Au cours de ce tête-à-tête au sommet, les deux interlocuteurs avaient convenu d’aplanir leurs différends par le dialogue. « Nous suspendons nos manifestations en attendant de voir si les engagements pris seront respectés », avait alors confié Cellou Dalein Diallo à Jeune Afrique.
« La mouvance devenait fermée à toute solution de sortie de crise »

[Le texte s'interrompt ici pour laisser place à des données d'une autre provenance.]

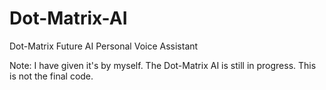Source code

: # Dot-Matrix-AI
Dot-Matrix Future AI Personal Voice Assistant

Note:
I have given it's by myself. 
The Dot-Matrix AI is still in progress. This is not the final code.
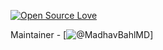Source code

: [![Open Source Love](https://badges.frapsoft.com/os/v1/open-source.svg?v=103)](https://github.com/ellerbrock/open-source-badges/)

Maintainer - [![@MadhavBahlMD](https://github.com/Bhavik-Jikadara/)]
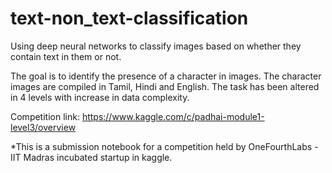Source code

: # text-non_text-classification
Using deep neural networks to classify images based on whether they contain text in them or not.

The goal is to identify the presence of a character in images. The character images are compiled in Tamil, Hindi and English.
The task has been altered in 4 levels with increase in data complexity.

Competition link: https://www.kaggle.com/c/padhai-module1-level3/overview


*This is a submission notebook for a competition held by OneFourthLabs -  IIT Madras incubated startup in kaggle.
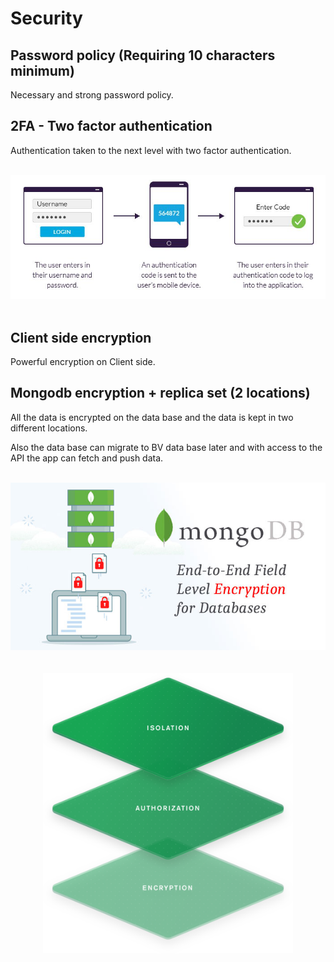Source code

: # Security

## Password policy (Requiring 10 characters minimum)

Necessary and strong password policy.

## 2FA - Two factor authentication

Authentication taken to the next level with two factor authentication.

<br>
    <center>
    <img src="./Resources/Security/2FA.png">
    </center>
<br>

## Client side encryption

Powerful encryption on Client side.

## Mongodb encryption + replica set (2 locations)

All the data is encrypted on the data base and the data is kept in two different locations.

Also the data base can migrate to BV data base later and with access to the API the app can fetch and push data.

<br>
    <center>
    <img src="./Resources/Security/Mongo.png">
    </center>
<br>
<br>
    <center>
    <img src="./Resources/Security/Mongo2.png" width="400">
    </center>
<br>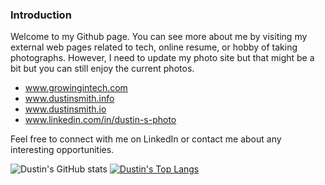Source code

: ### Introduction
Welcome to my Github page. You can see more about me by visiting my external
web pages related to tech, online resume, or hobby of taking photographs. 
However, I need to update my photo site but that might be a bit but you can 
still enjoy the current photos.

* www.growingintech.com
* www.dustinsmith.info
* www.dustinsmith.io
* www.linkedin.com/in/dustin-s-photo

Feel free to connect with me on LinkedIn or contact me about any interesting
opportunities.

![Dustin's GitHub stats](https://github-readme-stats-seven-liart-20.vercel.app/api?username=dwsmith1983&count_private=true&show_icons=true&theme=transparent&layout=compact) 
[![Dustin's Top Langs](https://github-readme-stats-seven-liart-20.vercel.app/api/top-langs/?username=dwsmith1983&show_icons=true&theme=transparent&layout=compact&hide=HTML,JavaScript,CSS,C%2B%2B&count_private=true)](https://github.com/dwsmith1983/github-readme-stats)

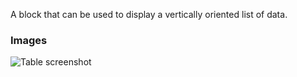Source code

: A block that can be used to display a vertically oriented list of data.

### Images

![Table screenshot](https://gitlab.com/appsemble/appsemble/-/raw/0.20.29/config/assets/list.png)

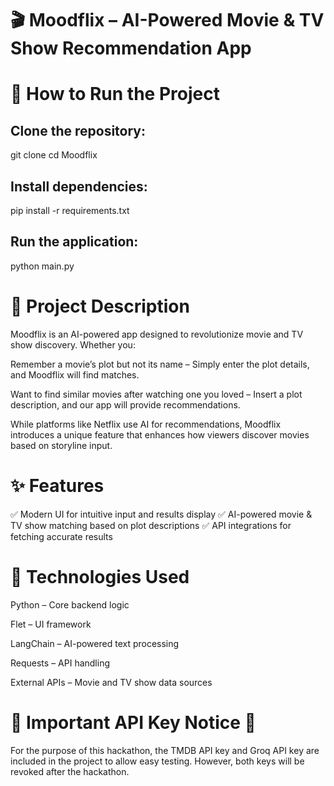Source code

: # 🎬 Moodflix – AI-Powered Movie & TV Show Recommendation App

# 🚀 How to Run the Project

## Clone the repository:
git clone <repository-link>
cd Moodflix

## Install dependencies:
pip install -r requirements.txt

## Run the application:
python main.py

# 📜 Project Description
Moodflix is an AI-powered app designed to revolutionize movie and TV show discovery. Whether you:

Remember a movie’s plot but not its name – Simply enter the plot details, and Moodflix will find matches.

Want to find similar movies after watching one you loved – Insert a plot description, and our app will provide recommendations.

While platforms like Netflix use AI for recommendations, Moodflix introduces a unique feature that enhances how viewers discover movies based on storyline input.

# ✨ Features
✅ Modern UI for intuitive input and results display
✅ AI-powered movie & TV show matching based on plot descriptions
✅ API integrations for fetching accurate results

# 🔧 Technologies Used
Python – Core backend logic

Flet – UI framework

LangChain – AI-powered text processing

Requests – API handling

External APIs – Movie and TV show data sources

# 🚨 Important API Key Notice 🚨
For the purpose of this hackathon, the TMDB API key and Groq API key are included in the project to allow easy testing. However, both keys will be revoked after the hackathon.

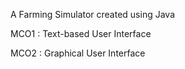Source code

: A Farming Simulator created using Java

MCO1 : Text-based User Interface

MCO2 : Graphical User Interface
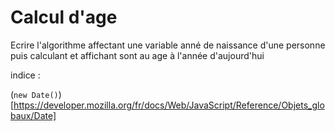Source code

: # Calcul d'age 

Ecrire l'algorithme affectant une variable anné de naissance d'une personne puis calculant et affichant sont au age à l'année d'aujourd'hui

indice :

(`new Date()`)[https://developer.mozilla.org/fr/docs/Web/JavaScript/Reference/Objets_globaux/Date]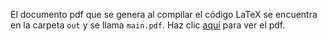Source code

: El documento pdf que se genera al compilar el código LaTeX se encuentra en la carpeta `out` y se llama `main.pdf`.
Haz clic [aquí](out/main.pdf) para ver el pdf.
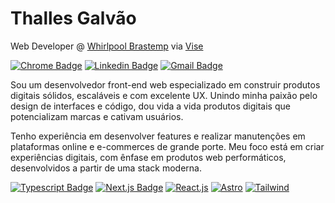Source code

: # Thalles Galvão

Web Developer @ [Whirlpool Brastemp](https://www.brastemp.com.br/) via [Vise](https://visie.com.br/)

[![Chrome Badge](https://img.shields.io/badge/-thallesgalvao.com.br-0071e3?style=square&labelColor=0071e3&logo=googleChrome&logoColor=white&link=https://www.thallesgalvao.com.br/)](https://www.thallesgalvao.com.br/) 
[![Linkedin Badge](https://img.shields.io/badge/-Thalles%20Galvão-0071e3?style=square&logo=Linkedin&logoColor=white&link=https://www.linkedin.com/in/thallesgalvao/)](https://www.linkedin.com/in/thallesgalvao/) 
[![Gmail Badge](https://img.shields.io/badge/-thallesgalv@gmail.com-0071e3?style=square&logo=Gmail&logoColor=white&link=mailto:thallesgalv@gmail.com)](mailto:thallesgalv@gmail.com)

Sou um desenvolvedor front-end web especializado em construir produtos digitais sólidos, escaláveis e com excelente UX. Unindo minha paixão pelo design de interfaces e código, dou vida a vida produtos digitais que potencializam marcas e cativam usuários.

Tenho experiência em desenvolver features e realizar manutenções em plataformas online e e-commerces de grande porte. Meu foco está em criar experiências digitais, com ênfase em produtos web performáticos, desenvolvidos a partir de uma stack moderna.

[![Typescript Badge](https://img.shields.io/badge/Typescript-000?style=flat-square&labelColor=000&logo=typescript&logoColor=white)](#)
[![Next.js Badge](https://img.shields.io/badge/Next.js-000?style=flat-square&labelColor=000&logo=nextdotjs&logoColor=white)](#)
[![React.js](https://img.shields.io/badge/React.js-000?style=flat-square&labelColor=000&logo=react&logoColor=white)](#)
[![Astro](https://img.shields.io/badge/Astro-000?style=flat-square&labelColor=000&logo=astro&logoColor=white)](#)
[![Tailwind](https://img.shields.io/badge/Tailwind-000?style=flat-square&labelColor=000&logo=tailwindcss&logoColor=white)](#)
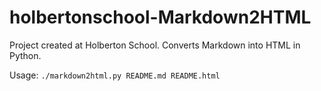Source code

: # holbertonschool-Markdown2HTML

Project created at Holberton School. Converts Markdown into HTML in Python.

Usage: `./markdown2html.py README.md README.html`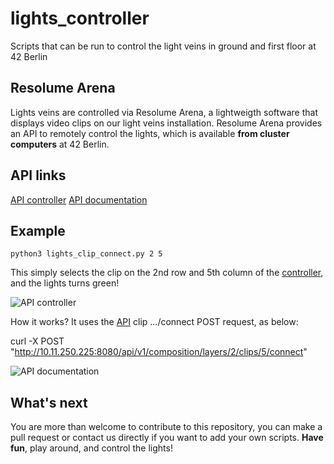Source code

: # lights_controller
Scripts that can be run to control the light veins in ground and first floor at 42 Berlin

## Resolume Arena

Lights veins are controlled via Resolume Arena, a lightweigth software that displays video clips on our light veins installation.
Resolume Arena provides an API to remotely control the lights, which is available **from cluster computers** at 42 Berlin.

## API links

[API controller](http://10.11.250.225:8080/api/docs/example/)
[API documentation](http://10.11.250.225:8080/api/docs/rest/)

## Example

`python3 lights_clip_connect.py 2 5`

This simply selects the clip on the 2nd row and 5th column of the [controller](http://10.11.250.225:8080/api/docs/example/), and the lights turns green!

![API controller](../media/lights_api_controller.png?raw=true)

How it works? It uses the [API](http://10.11.250.225:8080/api/docs/rest/) clip .../connect POST request, as below:

curl -X POST "http://10.11.250.225:8080/api/v1/composition/layers/2/clips/5/connect"

![API documentation](../media/lights_api_documentation.png?raw=true)

## What's next

You are more than welcome to contribute to this repository, you can make a pull request or contact us directly if you want to add your own scripts. **Have fun**, play around, and control the lights! 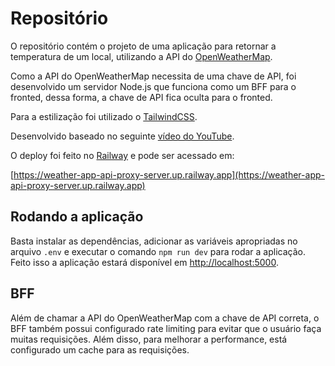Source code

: # Repositório

O repositório contém o projeto de uma aplicação para retornar a temperatura de um local, utilizando a API do [OpenWeatherMap](https://openweathermap.org/api).

Como a API do OpenWeatherMap necessita de uma chave de API, foi desenvolvido um servidor Node.js que funciona como um BFF para o fronted, dessa forma, a chave de API fica oculta para o fronted.

Para a estilização foi utilizado o [TailwindCSS](https://tailwindcss.com/docs/installation).

Desenvolvido baseado no seguinte [vídeo do YouTube](https://www.youtube.com/watch?v=ZGymN8aFsv4).

O deploy foi feito no [Railway](https://railway.app) e pode ser acessado em:

[https://weather-app-api-proxy-server.up.railway.app](https://weather-app-api-proxy-server.up.railway.app)

## Rodando a aplicação

Basta instalar as dependências, adicionar as variáveis apropriadas no arquivo `.env` e executar o comando `npm run dev` para rodar a aplicação. Feito isso a aplicação estará disponível em [http://localhost:5000](http://localhost:5000).

## BFF

Além de chamar a API do OpenWeatherMap com a chave de API correta, o BFF também possui configurado rate limiting para evitar que o usuário faça muitas requisições. Além disso, para melhorar a performance, está configurado um cache para as requisições.
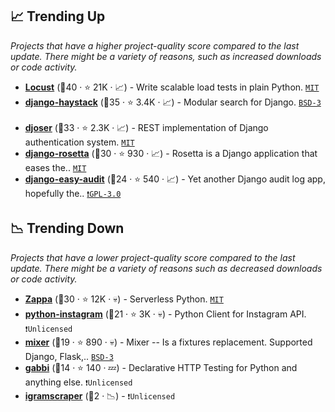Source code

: ## 📈 Trending Up

_Projects that have a higher project-quality score compared to the last update. There might be a variety of reasons, such as increased downloads or code activity._

- <b><a href="https://github.com/locustio/locust">Locust</a></b> (🥇40 ·  ⭐ 21K · 📈) - Write scalable load tests in plain Python. <code><a href="http://bit.ly/34MBwT8">MIT</a></code>
- <b><a href="https://github.com/django-haystack/django-haystack">django-haystack</a></b> (🥈35 ·  ⭐ 3.4K · 📈) - Modular search for Django. <code><a href="http://bit.ly/3aKzpTv">BSD-3</a></code> <code><img src="https://static.djangoproject.com/img/icon-touch.e4872c4da341.png" style="display:inline;" width="13" height="13"></code>
- <b><a href="https://github.com/sunscrapers/djoser">djoser</a></b> (🥈33 ·  ⭐ 2.3K · 📈) - REST implementation of Django authentication system. <code><a href="http://bit.ly/34MBwT8">MIT</a></code> <code><img src="https://static.djangoproject.com/img/icon-touch.e4872c4da341.png" style="display:inline;" width="13" height="13"></code>
- <b><a href="https://github.com/mbi/django-rosetta">django-rosetta</a></b> (🥉30 ·  ⭐ 930 · 📈) - Rosetta is a Django application that eases the.. <code><a href="http://bit.ly/34MBwT8">MIT</a></code> <code><img src="https://static.djangoproject.com/img/icon-touch.e4872c4da341.png" style="display:inline;" width="13" height="13"></code>
- <b><a href="https://github.com/soynatan/django-easy-audit">django-easy-audit</a></b> (🥉24 ·  ⭐ 540 · 📈) - Yet another Django audit log app, hopefully the.. <code><a href="http://bit.ly/2M0xdwT">❗️GPL-3.0</a></code> <code><img src="https://static.djangoproject.com/img/icon-touch.e4872c4da341.png" style="display:inline;" width="13" height="13"></code>

## 📉 Trending Down

_Projects that have a lower project-quality score compared to the last update. There might be a variety of reasons such as decreased downloads or code activity._

- <b><a href="https://github.com/Miserlou/Zappa">Zappa</a></b> (🥈30 ·  ⭐ 12K · 💀) - Serverless Python. <code><a href="http://bit.ly/34MBwT8">MIT</a></code>
- <b><a href="https://github.com/facebookarchive/python-instagram">python-instagram</a></b> (🥉21 ·  ⭐ 3K · 💀) - Python Client for Instagram API. <code>❗Unlicensed</code>
- <b><a href="https://github.com/klen/mixer">mixer</a></b> (🥉19 ·  ⭐ 890 · 💀) - Mixer -- Is a fixtures replacement. Supported Django, Flask,.. <code><a href="http://bit.ly/3aKzpTv">BSD-3</a></code> <code><img src="https://flask.palletsprojects.com/en/1.1.x/_static/flask-icon.png" style="display:inline;" width="13" height="13"></code> <code><img src="https://static.djangoproject.com/img/icon-touch.e4872c4da341.png" style="display:inline;" width="13" height="13"></code>
- <b><a href="https://github.com/cdent/gabbi">gabbi</a></b> (🥉14 ·  ⭐ 140 · 💤) - Declarative HTTP Testing for Python and anything else. <code>❗Unlicensed</code>
- <b><a href="{}">igramscraper</a></b> (🥉2 · 📉) -  <code>❗Unlicensed</code>

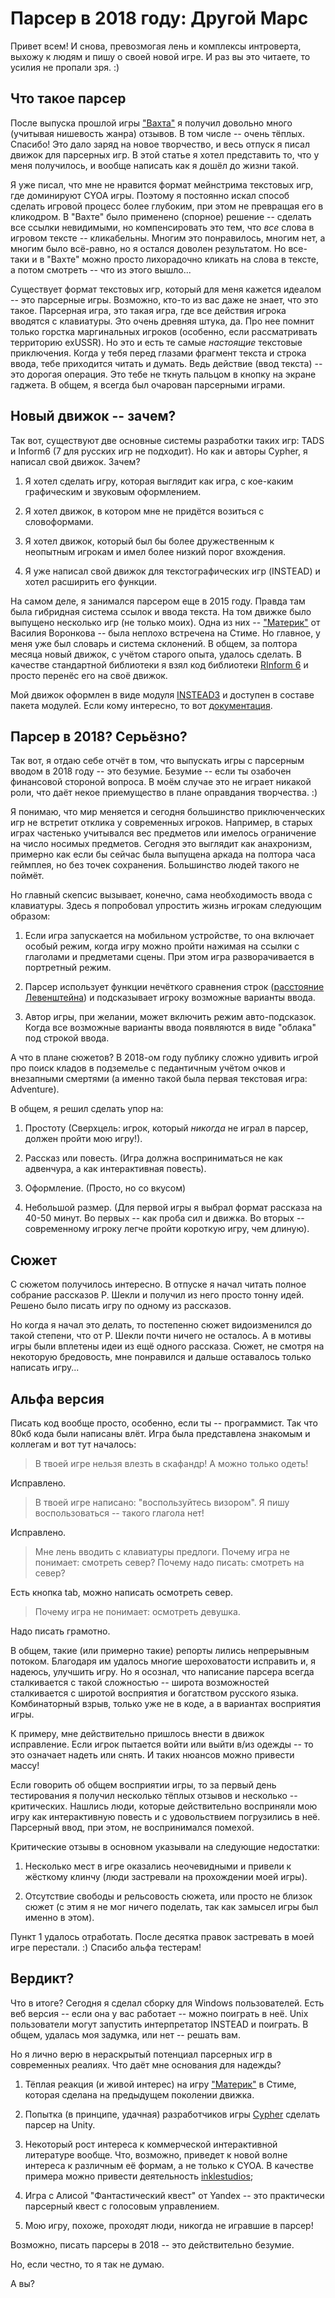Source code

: # Парсер в 2018 году: Другой Марс

Привет всем! И снова, превозмогая лень и комплексы интроверта, выхожу
к людям и пишу о своей новой игре. И раз вы это читаете, то усилия не
пропали зря. :)

## Что такое парсер

После выпуска прошлой игры ["Вахта"](https://gamin.me/posts/19471) я получил довольно много (учитывая
нишевость жанра) отзывов. В том числе -- очень тёплых. Спасибо! Это
дало заряд на новое творчество, и весь отпуск я писал движок для
парсерных игр. В этой статье я хотел представить то, что у меня
получилось, и вообще написать как я дошёл до жизни такой.

Я уже писал, что мне не нравится формат мейнстрима текстовых игр, где
доминируют CYOA игры. Поэтому я постоянно искал способ сделать
игровой процесс более глубоким, при этом не превращая его в
кликодром. В "Вахте" было применено (спорное) решение -- сделать все
ссылки невидимыми, но компенсировать это тем, что _все_ слова в
игровом тексте -- кликабельны. Многим это понравилось, многим нет, а
многим было всё-равно, но я остался доволен результатом. Но все-таки и
в "Вахте" можно просто лихорадочно кликать на слова в тексте, а потом
смотреть -- что из этого вышло...

Существует формат текстовых игр, который для меня кажется идеалом --
это парсерные игры. Возможно, кто-то из вас даже не знает, что это
такое. Парсерная игра, это такая игра, где все действия игрока
вводятся с клавиатуры. Это очень древняя штука, да. Про нее помнит
только горстка маргинальных игроков (особенно, если рассматривать
территорию exUSSR). Но это и есть те самые _настоящие_ текстовые
приключения. Когда у тебя перед глазами фрагмент текста и строка
ввода, тебе приходится читать и думать. Ведь действие (ввод текста) --
это дорогая операция. Это тебе не ткнуть пальцом в кнопку на экране
гаджета. В общем, я всегда был очарован парсерными играми.

## Новый движок -- зачем?

Так вот, существуют две основные системы разработки таких игр: TADS и
Inform6 (7 для русских игр не подходит). Но как и авторы Cypher, я
написал свой движок. Зачем?

1) Я хотел сделать игру, которая выглядит как игра, с кое-каким
графическим и звуковым оформлением.

2) Я хотел движок, в котором мне не придётся возиться с словоформами.

3) Я хотел движок, который был бы более дружественным к неопытным
игрокам и имел более низкий порог вхождения.

4) Я уже написал свой движок для текстографических игр (INSTEAD) и
хотел расширить его функции.

На самом деле, я занимался парсером еще в 2015 году. Правда там была
гибридная система ссылок и ввода текста. На том движке было выпущено
несколько игр (не только моих). Одна из них --
["Материк"](https://store.steampowered.com/app/366800/Mainland/) от
Василия Воронкова -- была неплохо встречена на Стиме. Но главное, у меня уже
был словарь и система склонений. В общем, за полтора месяца новый
движок, с учётом старого опыта, удалось сделать. В качестве
стандартной библиотеки я взял код библиотеки [RInform 6](https://rinform.org/) и просто
перенёс его на своё движок.

Мой движок оформлен в виде модуля [INSTEAD3](http://instead.syscall.ru) и доступен в составе пакета
модулей. Если кому интересно, то вот [документация](https://github.com/instead-hub/stead3-modules/blob/master/metaparser/manual.md).

## Парсер в 2018? Серьёзно?

Так вот, я отдаю себе отчёт в том, что выпускать игры с парсерным
вводом в 2018 году -- это безумие. Безумие -- если ты озабочен
финансовой стороной вопроса. В моём случае это не играет никакой роли,
что даёт некое приемущество в плане оправдания творчества. :)

Я понимаю, что мир меняется и сегодня большинство приключенческих игр
не встретит отклика у современных игроков. Например, в старых играх
частенько учитывался вес предметов или имелось ограничение на число
носимых предметов. Сегодня это выглядит как анахронизм, примерно как
если бы сейчас была выпущена аркада на полтора часа геймплея, но без
точек сохранения. Большинство людей такого не поймёт.

Но главный скепсис вызывает, конечно, сама необходимость ввода с
клавиатуры. Здесь я попробовал упростить жизнь игрокам следующим
образом:

1) Если игра запускается на мобильном устройстве, то она включает
особый режим, когда игру можно пройти нажимая на ссылки с глаголами и
предметами сцены. При этом игра разворачивается в портретный режим.

2) Парсер использует функции нечёткого сравнения строк ([расстояние
Левенштейна](https://ru.wikipedia.org/wiki/%D0%A0%D0%B0%D1%81%D1%81%D1%82%D0%BE%D1%8F%D0%BD%D0%B8%D0%B5_%D0%9B%D0%B5%D0%B2%D0%B5%D0%BD%D1%88%D1%82%D0%B5%D0%B9%D0%BD%D0%B0))
и подсказывает игроку возможные варианты ввода.

3) Автор игры, при желании, может включить режим авто-подсказок. Когда
все возможные варианты ввода появляются в виде "облака" под строкой
ввода.

А что в плане сюжетов? В 2018-ом году публику сложно удивить игрой про
поиск кладов в подземелье с педантичным учётом очков и внезапными
смертями (а именно такой была первая текстовая игра: Adventure).

В общем, я решил сделать упор на:

1) Простоту (Сверхцель: игрок, который _никогда_ не играл в парсер, должен пройти
мою игру!).

2) Рассказ или повесть. (Игра должна восприниматься не как адвенчура,
а как интерактивная повесть).

3) Оформление. (Просто, но со вкусом)

4) Небольшой размер. (Для первой игры я выбрал формат рассказа на
40-50 минут. Во первых -- как проба сил и движка. Во вторых --
современному игроку легче пройти короткую игру, чем длиную).

## Сюжет

С сюжетом получилось интересно. В отпуске я начал читать полное
собрание рассказов Р. Шекли и получил из него просто тонну
идей. Решено было писать игру по одному из рассказов.

Но когда я начал это делать, то постепенно сюжет видоизменился до
такой степени, что от Р. Шекли почти ничего не осталось. А в мотивы
игры были вплетены идеи из ещё одного рассказа. Сюжет, не смотря на
некоторую бредовость, мне понравился и дальше оставалось только
написать игру...

## Альфа версия

Писать код вообще просто, особенно, если ты -- программист. Так что
80кб кода были написаны влёт. Игра была представлена знакомым и
коллегам и вот тут началось:

> В твоей игре нельзя влезть в скафандр! А можно только одеть!

Исправлено.

> В твоей игре написано: "воспользуйтесь визором". Я пишу
> воспользоваться -- такого глагола нет!

Исправлено.

> Мне лень вводить с клавиатуры предлоги. Почему игра не понимает:
> смотреть север? Почему надо писать: смотреть на север?

Есть кнопка tab, можно написать осмотреть север.

> Почему игра не понимает: осмотреть девушка.

Надо писать грамотно.

В общем, такие (или примерно такие) репорты лились непрерывным
потоком. Благодаря им удалось многие шероховатости исправить и, я
надеюсь, улучшить игру. Но я осознал, что написание парсера всегда
сталкивается с такой сложностью -- широта возможностей сталкивается с
широтой восприятия и богатством русского языка. Комбинаторный взрыв,
только уже не в коде, а в вариантах восприятия игры.

К примеру, мне действительно пришлось внести в движок исправление. Если
игрок пытается войти или выйти в/из одежды -- то это означает надеть
или снять. И таких нюансов можно привести массу!

Если говорить об общем восприятии игры, то за первый день тестирования
я получил несколько тёплых отзывов и несколько -- критических. Нашлись
люди, которые действительно восприняли мою игру как интерактивную
повесть и с удовольствием погрузились в неё. Парсерный ввод, при этом,
не воспринимался помехой.

Критические отзывы в основном указывали на следующие недостатки:

1) Несколько мест в игре оказались неочевидными и привели к жёсткому
клинчу (люди застревали на прохождении моей игры).

2) Отсутствие свободы и рельсовость сюжета, или просто не близок сюжет (с этим я не мог ничего
поделать, так как замысел игры был именно в этом).

Пункт 1 удалось отработать. После десятка правок застревать
в моей игре перестали. :) Спасибо альфа тестерам!

## Вердикт?

Что в итоге? Сегодня я сделал сборку для Windows пользователей. Есть
веб версия -- если она у вас работает -- можно поиграть в неё. Unix
пользователи могут запустить интерпретатор INSTEAD и поиграть. В
общем, удалась моя задумка, или нет -- решать вам.

Но я лично верю в нераскрытый потенциал парсерных игр в современных
реалиях. Что даёт мне основания для надежды?

1) Тёплая реакция (и живой интерес) на игру ["Материк"](https://store.steampowered.com/app/366800/Mainland/) в Стиме,
которая сделана на предыдущем поколении движка.

2) Попытка (в принципе, удачная) разработчиков игры
[Cypher](https://store.steampowered.com/app/746710/Cypher/) сделать
парсер на Unity.

3) Некоторый рост интереса к коммерческой интерактивной литературе
вообще. Что, возможно, приведет к новой волне интереса к различным её
формам, а не только к CYOA. В качестве примера можно привести деятельность [inklestudios](https://www.inklestudios.com/);

4) Игра с Алисой "Фантастический квест" от Yandex -- это практически
парсерный квест с голосовым управлением.

5) Мою игру, похоже, проходят люди, никогда не игравшие в парсер!


Возможно, писать парсеры в 2018 -- это действительно безумие.

Но, если честно, то я так не думаю.

А вы?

Une condition qui n’aurait pas été respectée, selon l’opposition. Un peu plus d’un mois après cette rencontre, celle-ci a donc suspendu sa participation aux réunions du comité. Présidé par Bouréma Condé, le ministre de l’Administration du territoire et de la décentralisation, et composé des représentants de l’opposition, de la mouvance présidentielle, de la société civile et de la communauté internationale, ce comité veille à l’application des différentes clauses de l’accord politique du 12 octobre 2016. Un texte notamment chargé de déboucher sur une solution à la crise née de la proclamation des résultats des élections communales du 4 février 2018.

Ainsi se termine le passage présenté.